See: `performance-and-streaming-architecture.md`, `chunking-for-llm-consumption.md`.

The final stage assembles all collected data and serializes it.

**Buffered JSON mode** (default). The complete document tree is serialized to a single JSON object. Field ordering follows the schema defined in the Pipeline Inputs and Outputs section above. `serde_json` with `BufWriter` is used; the output is written to stdout or a specified file path.

**Streaming NDJSON mode** (`ExtractionOptions.streaming = true`). Metadata is emitted as the first JSON line. Each page is serialized and emitted as a JSON line immediately after it completes extraction, allowing consumers to begin processing before the full document is done. This mode is documented in `performance-and-streaming-architecture.md` and is designed to support the LLM consumption patterns described in `chunking-for-llm-consumption.md`.

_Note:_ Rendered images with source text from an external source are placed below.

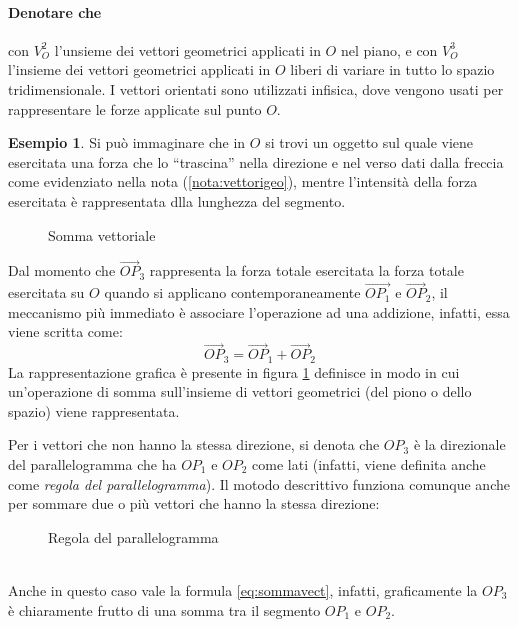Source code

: \documentclass{book}
\theoremstyle{definition}
\newtheorem{es}{Esempio}[section]
\theoremstyle{plain}
\begin{document}
\paragraph{Denotare che}
con $V_O^2$ l'unsieme dei vettori geometrici applicati in $O$ nel piano, e con $V_O^3$ l'insieme dei vettori geometrici applicati in $O$ liberi di variare in tutto lo spazio tridimensionale. I vettori orientati sono utilizzati infisica, dove vengono usati per rappresentare le forze applicate sul punto $O$.
\begin{es}
  Si può immaginare che in $O$ si trovi un oggetto sul quale viene esercitata una forza che lo ``trascina'' nella direzione e nel verso dati dalla freccia come evidenziato nella nota (\ref{nota:vettorigeo}), mentre l'intensità della forza esercitata è rappresentata dlla lunghezza del segmento.
\begin{figure}[ht!]
  \centering
  \resizebox{7.5cm}{!}{
      
    }
  \caption{Somma vettoriale}
  \label{fig:sommavect}
\end{figure}
Dal momento che $\vec{OP}_3$ rappresenta la forza totale esercitata la forza totale esercitata su $O$ quando si applicano contemporaneamente $\vec{OP_1}$ e $\vec{OP}_2$, il meccanismo più immediato è associare l'operazione ad una addizione, infatti, essa viene scritta come:
\begin{equation}
  \label{eq:sommavect}
  \vec{OP}_3=\vec{OP}_1+\vec{OP}_2
\end{equation}
La rappresentazione grafica è presente in figura \ref{fig:sommavect} definisce in modo in cui un'operazione di somma sull'insieme di vettori geometrici (del piono o dello spazio) viene rappresentata.
\end{es}
Per i vettori che non hanno la stessa direzione, si denota che $OP_3$ è la direzionale del parallelogramma che ha $OP_1$ e $OP_2$ come lati (infatti, viene definita anche come \textit{regola del parallelogramma}). Il motodo descrittivo funziona comunque anche per sommare due o più vettori che hanno la stessa direzione:
\begin{figure}[ht!]
  \centering
  \resizebox{9cm}{!}{
      
    }
  \caption{Regola del parallelogramma}
  \label{fig:metparallelogramma}
\end{figure}\\
Anche in questo caso vale la formula \ref{eq:sommavect}, infatti, graficamente la $OP_3$ è chiaramente frutto di una somma tra il segmento $OP_1$ e $OP_2$.
\end{document}
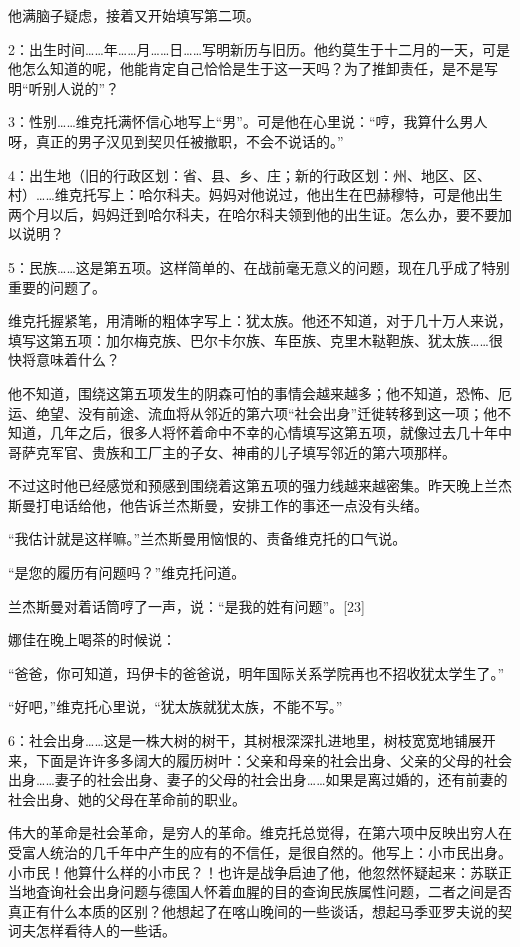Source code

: 他满脑子疑虑，接着又开始填写第二项。

2：出生时间……年……月……日……写明新历与旧历。他约莫生于十二月的一天，可是他怎么知道的呢，他能肯定自己恰恰是生于这一天吗？为了推卸责任，是不是写明“听别人说的”？

3：性别……维克托满怀信心地写上“男”。可是他在心里说：“哼，我算什么男人呀，真正的男子汉见到契贝任被撤职，不会不说话的。”

4：出生地（旧的行政区划：省、县、乡、庄；新的行政区划：州、地区、区、村）……维克托写上：哈尔科夫。妈妈对他说过，他出生在巴赫穆特，可是他出生两个月以后，妈妈迁到哈尔科夫，在哈尔科夫领到他的出生证。怎么办，要不要加以说明？

5：民族……这是第五项。这样简单的、在战前毫无意义的问题，现在几乎成了特别重要的问题了。

维克托握紧笔，用清晰的粗体字写上：犹太族。他还不知道，对于几十万人来说，填写这第五项：加尔梅克族、巴尔卡尔族、车臣族、克里木鞑靼族、犹太族……很快将意味着什么？

他不知道，围绕这第五项发生的阴森可怕的事情会越来越多；他不知道，恐怖、厄运、绝望、没有前途、流血将从邻近的第六项“社会出身”迁徙转移到这一项；他不知道，几年之后，很多人将怀着命中不幸的心情填写这第五项，就像过去几十年中哥萨克军官、贵族和工厂主的子女、神甫的儿子填写邻近的第六项那样。

不过这时他已经感觉和预感到围绕着这第五项的强力线越来越密集。昨天晚上兰杰斯曼打电话给他，他告诉兰杰斯曼，安排工作的事还一点没有头绪。

“我估计就是这样嘛。”兰杰斯曼用恼恨的、责备维克托的口气说。

“是您的履历有问题吗？”维克托问道。

兰杰斯曼对着话筒哼了一声，说：“是我的姓有问题”。[23]

娜佳在晚上喝茶的时候说：

“爸爸，你可知道，玛伊卡的爸爸说，明年国际关系学院再也不招收犹太学生了。”

“好吧，”维克托心里说，“犹太族就犹太族，不能不写。”

6：社会出身……这是一株大树的树干，其树根深深扎进地里，树枝宽宽地铺展开来，下面是许许多多阔大的履历树叶：父亲和母亲的社会出身、父亲的父母的社会出身……妻子的社会出身、妻子的父母的社会出身……如果是离过婚的，还有前妻的社会出身、她的父母在革命前的职业。

伟大的革命是社会革命，是穷人的革命。维克托总觉得，在第六项中反映出穷人在受富人统治的几千年中产生的应有的不信任，是很自然的。他写上：小市民出身。小市民！他算什么样的小市民？！也许是战争启迪了他，他忽然怀疑起来：苏联正当地査询社会出身问题与德国人怀着血腥的目的查询民族属性问题，二者之间是否真正有什么本质的区别？他想起了在喀山晚间的一些谈话，想起马季亚罗夫说的契诃夫怎样看待人的一些话。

Each page object in both modes carries:

- `page_number` (1-based)
- `extraction_method`: one of `"vector"`, `"ocr"`, `"hybrid"`, `"assisted_ocr"`
- `classification_signals`: the raw signals from Stage 3 (image coverage fraction, character validity rate, operator counts)
- `reading_order_algorithm`: `"struct_tree"`, `"xy_cut"`, or `"docstrum"`
- `readability_score`: composite 0.0–1.0 for the page
- `blocks`: ordered array of text blocks with spans
- `warnings`: page-level warning array

**Exit code semantics.** After all pages are processed, the pipeline computes the worst-case quality across pages. If all pages have readability score above the clean threshold, exit code `0` is returned. If any page emits warnings (OCR fallback triggered, low-confidence spans, unsupported features), exit code `1` is returned. If any page fails extraction entirely or contains errors, exit code `2` is returned. This allows shell pipelines and CI systems to gate on extraction quality without parsing the output JSON.

---

## Summary: Stage Ordering and Data Flow

```
Input (file path / bytes)
  │
  ▼
Stage 1: File opening, xref, decryption, page tree index
  │
  ▼
Stage 2: Document metadata (XMP, /Info, outline, page labels)
  │
  ▼
Stage 3: Per-page classification → PageClass × confidence
  │
  ▼
Stage 4: Content extraction (rayon parallelism across pages)
  ├─ Vector  → graphics state machine → raw glyphs
  ├─ OCR     → raster render → Tesseract → raw spans
  ├─ Hybrid  → Vector regions + OCR regions → merged spans
  └─ BrokenVector → position hints + OCR → spans
       │
       ▼ (from Vector path)
Stage 5: Font pipeline → Unicode + confidence per glyph
  │
  ▼
Stage 6: Span + block assembly → reading order → zone labels
  │
  ▼
Stage 7: Normalization → readability scoring → OCR fallback → correction
  │
  ▼
Stage 8: Forms, annotations, attachments, images (conditional)
  │
  ▼
Stage 9: JSON / NDJSON serialization → exit code
```

Each stage boundary is a well-defined data contract. Stages 1–2 produce document-scoped structures shared across all pages. Stage 3 produces per-page `PageClass` values that gate Stage 4 sub-path selection. Stages 4–7 are the per-page pipeline and are the primary targets for parallelism and optimization. Stages 8–9 are sequential post-processing passes over the fully assembled extraction result.